(Pictures paired with source code)
————————

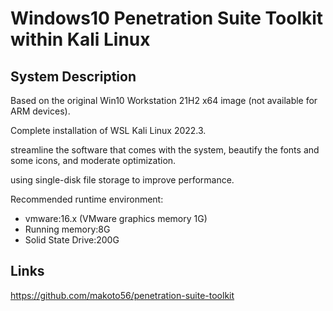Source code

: # Windows10 Penetration Suite Toolkit within Kali Linux

## System Description

Based on the original Win10 Workstation 21H2 x64 image (not available for ARM devices).

Complete installation of WSL Kali Linux 2022.3.

streamline the software that comes with the system, beautify the fonts and some icons, and moderate optimization.

using single-disk file storage to improve performance.

Recommended runtime environment:

* vmware:16.x (VMware graphics memory 1G)
* Running memory:8G
* Solid State Drive:200G

## Links

https://github.com/makoto56/penetration-suite-toolkit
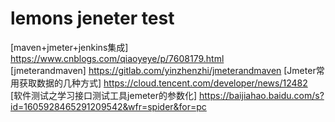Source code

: # lemons jeneter test

[maven+jmeter+jenkins集成] https://www.cnblogs.com/qiaoyeye/p/7608179.html  
[jmeterandmaven] https://gitlab.com/yinzhenzhi/jmeterandmaven 
[Jmeter常用获取数据的几种方式] https://cloud.tencent.com/developer/news/12482  
[软件测试之学习接口测试工具jemeter的参数化] https://baijiahao.baidu.com/s?id=1605928465291209542&wfr=spider&for=pc  

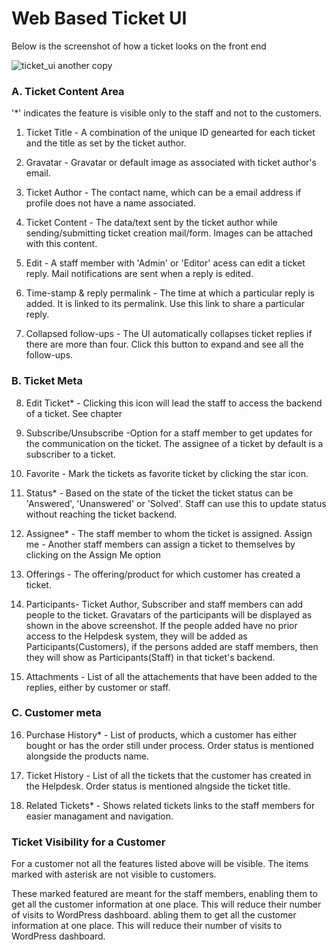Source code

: # Web Based Ticket UI

Below is the screenshot of how a ticket looks on the front end

![ticket_ui another copy](https://cloud.githubusercontent.com/assets/8191145/7630475/f6c578c8-fa53-11e4-83c3-740cc9b03b8a.png)


###  A. Ticket Content Area

'*' indicates the feature is visible only to the staff and not to the customers.


1. Ticket Title - A combination of the unique ID genearted for each ticket and the title as set by the ticket author.

2. Gravatar - Gravatar or default image as associated with ticket author's email.

3. Ticket Author -  The contact name, which can be a email address if profile does not have a name associated.

4. Ticket Content - The data/text sent by the ticket author while sending/submitting ticket creation mail/form. Images can be attached with this content.

5. Edit  - A staff member with 'Admin' or 'Editor' acess can edit a ticket reply. Mail notifications are sent when a reply is edited.

6. Time-stamp & reply permalink - The time at which a particular reply is added. It is linked to its permalink. Use this link to share a particular reply.

7. Collapsed follow-ups - The UI automatically collapses ticket replies if there are more than four. Click this button to expand and see all the follow-ups.
### B. Ticket Meta
8. Edit Ticket* - Clicking this icon will lead the staff to access the backend of a ticket. See chapter

9. Subscribe/Unsubscribe -Option for a staff member to get updates for the communication on the ticket. The assignee of a ticket by default is a subscriber to a ticket.

10. Favorite - Mark the tickets as favorite ticket by clicking the star icon.

11. Status* - Based on the state of the ticket the ticket status can be 'Answered', 'Unanswered' or 'Solved'. Staff can use this to update status without reaching the ticket backend.

12. Assignee* - The staff member to whom the ticket is assigned.
Assign me - Another staff members can assign a ticket to themselves by clicking on the Assign Me option
13. Offerings - The offering/product for which customer has created a ticket.

14. Participants- Ticket Author, Subscriber and staff members can add people to the ticket. Gravatars of the participants will be displayed as shown in the above screenshot.
If the people added have no prior access to the Helpdesk system, they will be added as Participants(Customers), if the persons added are staff members, then they will show as Participants(Staff) in that ticket's backend.

15. Attachments - List of all the attachements that have been added to the replies, either by customer or staff.
### C. Customer meta
16. Purchase History* - List of products, which a customer has either bought or has the order still under process. Order status is mentioned alongside the products name.

17. Ticket History - List of all the tickets that the customer has created in the Helpdesk. Order status is mentioned alngside the ticket title.

18. Related Tickets* - Shows related tickets links to the staff members for easier managament and navigation.


### Ticket Visibility for a Customer

For a customer not all the features listed above will be visible. The items marked with asterisk are not visible to customers.

These marked featured are meant for the staff members, enabling them to get all the customer information at one place. This will reduce their number of visits to WordPress dashboard.
abling them to get all the customer information at one place. This will reduce their number of visits to WordPress dashboard.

————————

Instructions to follow
For each line above that contains the word "mentioned", give the line as it is written.

Output for this exercise
16. Purchase History* - List of products, which a customer has either bought or has the order still under process. Order status is mentioned alongside the products name.
17. Ticket History - List of all the tickets that the customer has created in the Helpdesk. Order status is mentioned alngside the ticket title.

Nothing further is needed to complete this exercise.